** Source material follows **

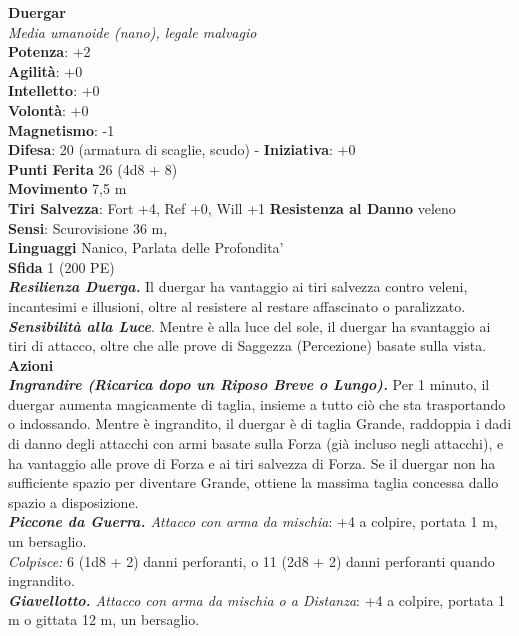 \begin{multicols}{2}
\medskip\textbf{Duergar}\\
\emph{Media umanoide (nano), legale malvagio}\\
\textbf{Potenza}: +2\\
\textbf{Agilità}: +0\\
\textbf{Intelletto}: +0\\
\textbf{Volontà}: +0\\
\textbf{Magnetismo}: -1\\
\textbf{Difesa}: 20 (armatura di scaglie, scudo) - \textbf{Iniziativa}: +0\\
\textbf{Punti Ferita} 26 (4d8 + 8)\\
\textbf{Movimento} 7,5 m\\
\textbf{Tiri Salvezza}: Fort +4, Ref +0, Will +1
\textbf{Resistenza al Danno} veleno\\
\textbf{Sensi}: Scurovisione 36 m, \\
\textbf{Linguaggi} Nanico, Parlata delle Profondita'\\
\textbf{Sfida} 1 (200 PE)\smallskip\\
\emph{\textbf{Resilienza Duerga.}} Il duergar ha vantaggio ai tiri salvezza contro veleni, incantesimi e illusioni, oltre al resistere al restare affascinato o paralizzato.\\
\emph{\textbf{Sensibilità alla Luce}}. Mentre è alla luce del sole, il duergar ha svantaggio ai tiri di attacco, oltre che alle prove di Saggezza (Percezione) basate sulla vista.\\
\smallskip\textbf{Azioni}\\
\emph{\textbf{Ingrandire (Ricarica dopo un Riposo Breve o Lungo).}} Per 1 minuto, il duergar aumenta magicamente di taglia, insieme a tutto ciò che sta trasportando o indossando. Mentre è ingrandito, il duergar è di taglia Grande, raddoppia i dadi di danno degli attacchi con armi basate sulla Forza (già incluso negli attacchi), e ha vantaggio alle prove di Forza e ai tiri salvezza di Forza. Se il duergar non ha sufficiente spazio per diventare Grande, ottiene la massima taglia concessa dallo spazio a disposizione.\\
\emph{\textbf{Piccone da Guerra.} Attacco con arma da mischia}: +4 a colpire, portata 1 m, un bersaglio.\\
\emph{Colpisce:} 6 (1d8 + 2) danni perforanti, o 11 (2d8 + 2) danni perforanti quando ingrandito.\\
\emph{\textbf{Giavellotto.} Attacco con arma da mischia o a Distanza}: +4 a colpire, portata 1 m o gittata 12 m, un bersaglio.\\

\end{multicols}
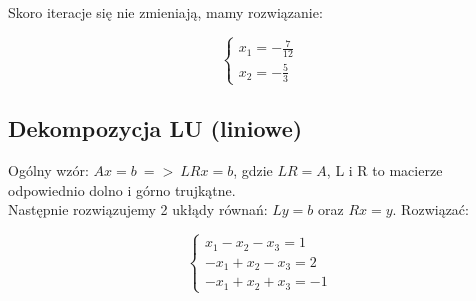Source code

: \documentclass{article}
\begin{document}
Skoro iteracje się nie zmieniają, mamy rozwiązanie:

\begin{equation*}\begin{cases}
    x_1=-\frac{7}{12}\\
    x_2=-\frac{5}{3}
\end{cases}\end{equation*}

\subsection{Dekompozycja LU (liniowe)}
Ogólny wzór: $Ax=b\:=>\:LRx=b$, gdzie $LR=A$, L i R to macierze odpowiednio dolno i górno trujkątne.\\
Następnie rozwiązujemy 2 ukłądy równań: $Ly=b$ oraz $Rx=y$.
Rozwiązać:

\begin{equation*}\begin{cases}
    x_1-x_2-x_3=1\\
    -x_1+x_2-x_3=2\\
    -x_1+x_2+x_3=-1
\end{cases}\end{equation*}
\end{document}
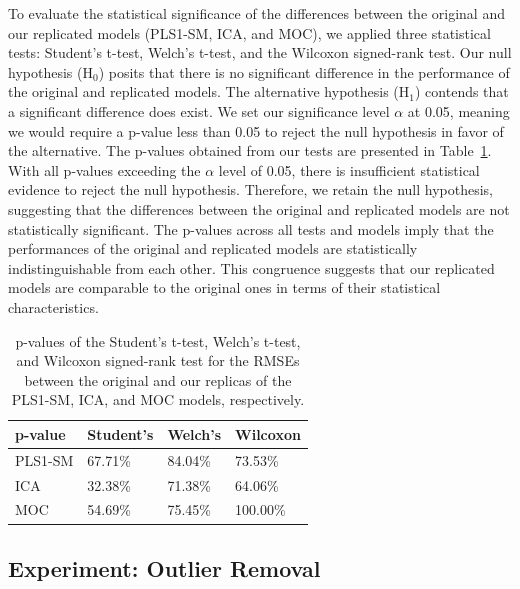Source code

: To evaluate the statistical significance of the differences between the original and our replicated models (PLS1-SM, ICA, and MOC), we applied three statistical tests: Student's t-test, Welch's t-test, and the Wilcoxon signed-rank test.
Our null hypothesis (H$_0$) posits that there is no significant difference in the performance of the original and replicated models.
The alternative hypothesis (H$_1$) contends that a significant difference does exist.
We set our significance level $\alpha$ at 0.05, meaning we would require a p-value less than 0.05 to reject the null hypothesis in favor of the alternative.
The p-values obtained from our tests are presented in Table~\ref{tab:results_ttests}. With all p-values exceeding the $\alpha$ level of 0.05, there is insufficient statistical evidence to reject the null hypothesis.
Therefore, we retain the null hypothesis, suggesting that the differences between the original and replicated models are not statistically significant.
The p-values across all tests and models imply that the performances of the original and replicated models are statistically indistinguishable from each other.
This congruence suggests that our replicated models are comparable to the original ones in terms of their statistical characteristics.

\begin{table}[h]
\centering
\begin{tabular}{llll}
\hline
p-value    & Student's & Welch's & Wilcoxon \\
\hline
PLS1-SM    & 67.71\% & 84.04\% & 73.53\% \\
ICA        & 32.38\% & 71.38\% & 64.06\% \\
MOC        & 54.69\% & 75.45\% & 100.00\% \\
\hline
\end{tabular}
\caption{p-values of the Student's t-test, Welch's t-test, and Wilcoxon signed-rank test for the RMSEs between the original and our replicas of the PLS1-SM, ICA, and MOC models, respectively.}
\label{tab:results_ttests}
\end{table}

\subsection{Experiment: Outlier Removal}\label{sec:experiment_outlier_removal}

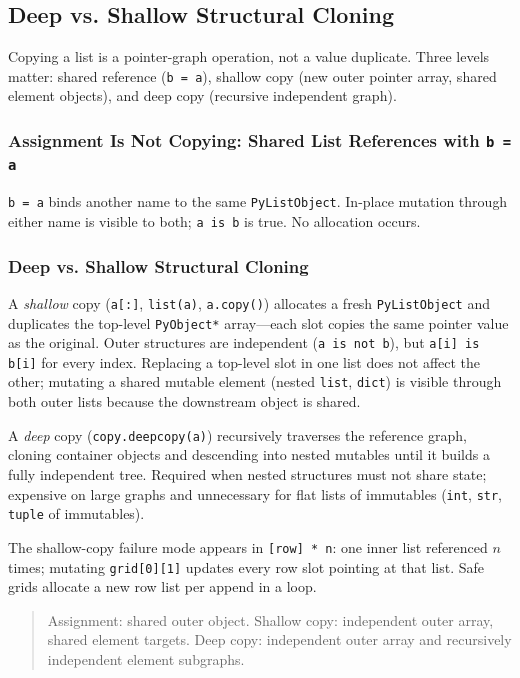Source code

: \documentclass[a4paper,twoside]{report}
\begin{document}
\subsection{Deep vs. Shallow Structural Cloning}

Copying a list is a pointer-graph operation, not a value duplicate. Three levels matter: shared reference (\texttt{b = a}), shallow copy (new outer pointer array, shared element objects), and deep copy (recursive independent graph).

\subsubsection{Assignment Is Not Copying: Shared List References with \texttt{b = a}}

\texttt{b = a} binds another name to the same \texttt{PyListObject}. In-place mutation through either name is visible to both; \texttt{a is b} is true. No allocation occurs.

\subsubsection{Deep vs. Shallow Structural Cloning}

A \emph{shallow} copy (\texttt{a[:]}, \texttt{list(a)}, \texttt{a.copy()}) allocates a fresh \texttt{PyListObject} and duplicates the top-level \texttt{PyObject*} array---each slot copies the same pointer value as the original. Outer structures are independent (\texttt{a is not b}), but \texttt{a[i] is b[i]} for every index. Replacing a top-level slot in one list does not affect the other; mutating a shared mutable element (nested \texttt{list}, \texttt{dict}) is visible through both outer lists because the downstream object is shared.

A \emph{deep} copy (\texttt{copy.deepcopy(a)}) recursively traverses the reference graph, cloning container objects and descending into nested mutables until it builds a fully independent tree. Required when nested structures must not share state; expensive on large graphs and unnecessary for flat lists of immutables (\texttt{int}, \texttt{str}, \texttt{tuple} of immutables).

The shallow-copy failure mode appears in \texttt{[row] * n}: one inner list referenced $n$ times; mutating \texttt{grid[0][1]} updates every row slot pointing at that list. Safe grids allocate a new row list per append in a loop.

\begin{quote}
Assignment: shared outer object. Shallow copy: independent outer array, shared element targets. Deep copy: independent outer array and recursively independent element subgraphs.
\end{quote}
\end{document}
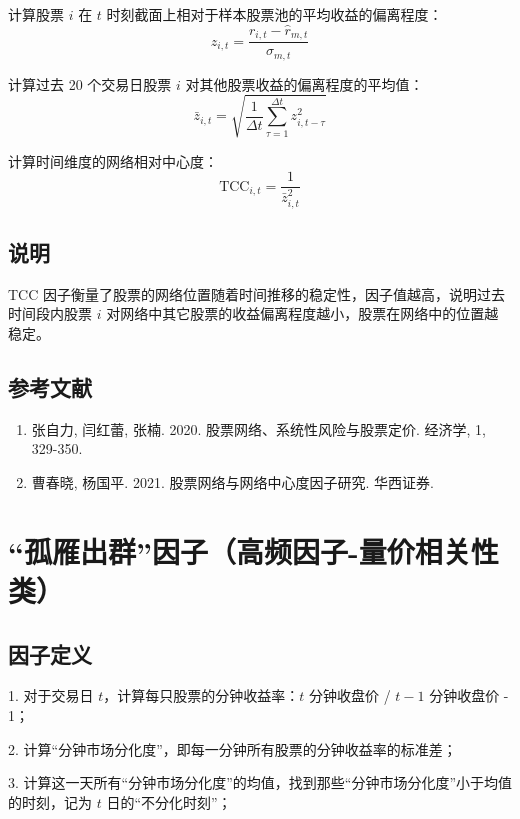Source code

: \documentclass{article}
\begin{document}
计算股票 \( i \) 在 \( t \) 时刻截面上相对于样本股票池的平均收益的偏离程度：
\begin{equation}
    z_{i,t} = \frac{r_{i,t} - \hat{r}_{m,t}}{\sigma_{m,t}}
\end{equation}

计算过去 20 个交易日股票 \( i \) 对其他股票收益的偏离程度的平均值：
\begin{equation}
    \bar{z}_{i,t} = \sqrt{\frac{1}{\Delta t} \sum_{\tau=1}^{\Delta t} z_{i,t-\tau}^2}
\end{equation}

计算时间维度的网络相对中心度：
\begin{equation}
    \mathrm{TCC}_{i,t} = \frac{1}{\bar{z}_{i,t}^2}
\end{equation}

\subsection{说明}
TCC 因子衡量了股票的网络位置随着时间推移的稳定性，因子值越高，说明过去时间段内股票 \( i \) 对网络中其它股票的收益偏离程度越小，股票在网络中的位置越稳定。

\subsection{参考文献}
\begin{enumerate}
    \item 张自力, 闫红蕾, 张楠. 2020. 股票网络、系统性风险与股票定价. 经济学, 1, 329-350.
    \item 曹春晓, 杨国平. 2021. 股票网络与网络中心度因子研究. 华西证券.
\end{enumerate}

\section{“孤雁出群”因子（高频因子-量价相关性类）}

\subsection{因子定义}


1. 对于交易日 \( t \)，计算每只股票的分钟收益率：\( t \) 分钟收盘价 / \( t-1 \) 分钟收盘价 - 1；

2. 计算“分钟市场分化度”，即每一分钟所有股票的分钟收益率的标准差；

3. 计算这一天所有“分钟市场分化度”的均值，找到那些“分钟市场分化度”小于均值的时刻，记为 \( t \) 日的“不分化时刻”；
\end{document}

** End of Source material **

• Task prompt: Everything from the line containing "1. 对于交易日 \( t" through the last line above should be set down exactly; include no other lines.

• Expected output:
1. 对于交易日 \( t \)，计算每只股票的分钟收益率：\( t \) 分钟收盘价 / \( t-1 \) 分钟收盘价 - 1；

2. 计算“分钟市场分化度”，即每一分钟所有股票的分钟收益率的标准差；

3. 计算这一天所有“分钟市场分化度”的均值，找到那些“分钟市场分化度”小于均值的时刻，记为 \( t \) 日的“不分化时刻”；
\end{document}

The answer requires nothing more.